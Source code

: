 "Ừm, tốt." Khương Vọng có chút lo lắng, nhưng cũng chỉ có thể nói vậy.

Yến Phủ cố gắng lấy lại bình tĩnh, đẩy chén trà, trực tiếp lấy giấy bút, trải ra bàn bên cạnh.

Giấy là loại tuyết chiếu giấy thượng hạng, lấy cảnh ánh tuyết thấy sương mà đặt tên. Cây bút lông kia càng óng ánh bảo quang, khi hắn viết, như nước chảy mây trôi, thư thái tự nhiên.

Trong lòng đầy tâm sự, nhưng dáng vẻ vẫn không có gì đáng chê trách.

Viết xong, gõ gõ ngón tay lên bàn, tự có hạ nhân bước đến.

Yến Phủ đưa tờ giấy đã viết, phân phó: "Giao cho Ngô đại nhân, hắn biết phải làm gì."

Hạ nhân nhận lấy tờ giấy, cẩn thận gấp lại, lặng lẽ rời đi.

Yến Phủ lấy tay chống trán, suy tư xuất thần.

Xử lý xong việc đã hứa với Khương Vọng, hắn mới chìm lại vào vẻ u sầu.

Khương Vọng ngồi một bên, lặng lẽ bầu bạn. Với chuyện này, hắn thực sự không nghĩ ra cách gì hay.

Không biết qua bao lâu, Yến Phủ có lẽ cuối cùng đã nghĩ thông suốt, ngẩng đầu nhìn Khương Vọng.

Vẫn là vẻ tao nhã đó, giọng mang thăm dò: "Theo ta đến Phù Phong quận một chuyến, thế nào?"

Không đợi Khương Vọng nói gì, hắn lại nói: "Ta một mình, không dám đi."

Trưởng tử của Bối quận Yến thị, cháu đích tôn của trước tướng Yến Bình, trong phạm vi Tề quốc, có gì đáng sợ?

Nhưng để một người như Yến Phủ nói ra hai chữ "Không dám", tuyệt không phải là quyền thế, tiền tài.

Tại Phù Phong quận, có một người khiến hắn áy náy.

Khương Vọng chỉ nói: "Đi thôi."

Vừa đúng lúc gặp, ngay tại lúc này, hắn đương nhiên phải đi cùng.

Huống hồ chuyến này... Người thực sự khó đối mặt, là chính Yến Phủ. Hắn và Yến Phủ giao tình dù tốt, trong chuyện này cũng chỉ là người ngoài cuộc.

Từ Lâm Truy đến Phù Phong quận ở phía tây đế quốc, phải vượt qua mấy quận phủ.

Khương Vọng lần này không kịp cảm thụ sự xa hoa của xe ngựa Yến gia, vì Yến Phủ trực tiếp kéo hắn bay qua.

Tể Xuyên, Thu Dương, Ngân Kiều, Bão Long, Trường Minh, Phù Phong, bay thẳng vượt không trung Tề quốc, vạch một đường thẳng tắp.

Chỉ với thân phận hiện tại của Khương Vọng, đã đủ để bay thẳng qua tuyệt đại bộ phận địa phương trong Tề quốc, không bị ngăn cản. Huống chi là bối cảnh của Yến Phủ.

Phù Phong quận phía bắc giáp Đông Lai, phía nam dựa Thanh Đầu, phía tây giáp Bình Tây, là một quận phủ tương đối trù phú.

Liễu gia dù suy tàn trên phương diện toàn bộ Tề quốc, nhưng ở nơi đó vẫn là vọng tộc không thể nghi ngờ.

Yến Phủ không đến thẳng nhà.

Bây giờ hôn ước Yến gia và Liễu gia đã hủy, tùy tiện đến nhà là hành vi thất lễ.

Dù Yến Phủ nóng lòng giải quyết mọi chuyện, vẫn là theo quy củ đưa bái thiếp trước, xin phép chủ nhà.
* * *
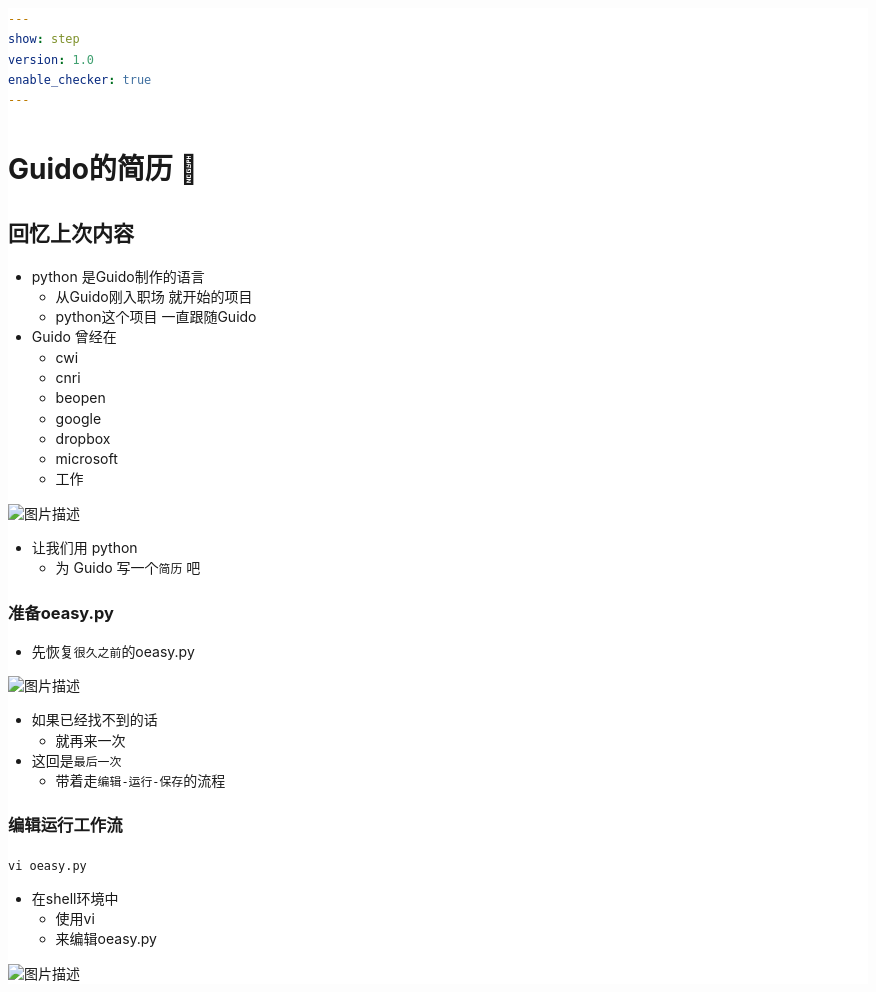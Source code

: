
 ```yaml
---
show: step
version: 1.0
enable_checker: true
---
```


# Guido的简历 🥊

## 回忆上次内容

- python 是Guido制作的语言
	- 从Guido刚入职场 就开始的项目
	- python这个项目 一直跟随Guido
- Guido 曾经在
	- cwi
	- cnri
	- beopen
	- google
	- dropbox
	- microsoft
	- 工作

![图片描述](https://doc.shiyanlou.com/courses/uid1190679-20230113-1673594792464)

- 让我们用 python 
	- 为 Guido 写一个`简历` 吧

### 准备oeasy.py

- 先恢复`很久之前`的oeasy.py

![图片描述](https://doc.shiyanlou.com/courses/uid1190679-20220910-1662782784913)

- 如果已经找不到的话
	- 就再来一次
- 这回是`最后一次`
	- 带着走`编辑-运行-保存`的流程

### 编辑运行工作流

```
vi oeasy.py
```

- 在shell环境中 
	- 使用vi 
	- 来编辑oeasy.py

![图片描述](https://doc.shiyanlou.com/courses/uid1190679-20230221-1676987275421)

Exercise objective
Look for the word "phía" in the data, then return every line that contains it.

Answer to this exercise
Từ Lâm Truy đến Phù Phong quận ở phía tây đế quốc, phải vượt qua mấy quận phủ.
Phù Phong quận phía bắc giáp Đông Lai, phía nam dựa Thanh Đầu, phía tây giáp Bình Tây, là một quận phủ tương đối trù phú.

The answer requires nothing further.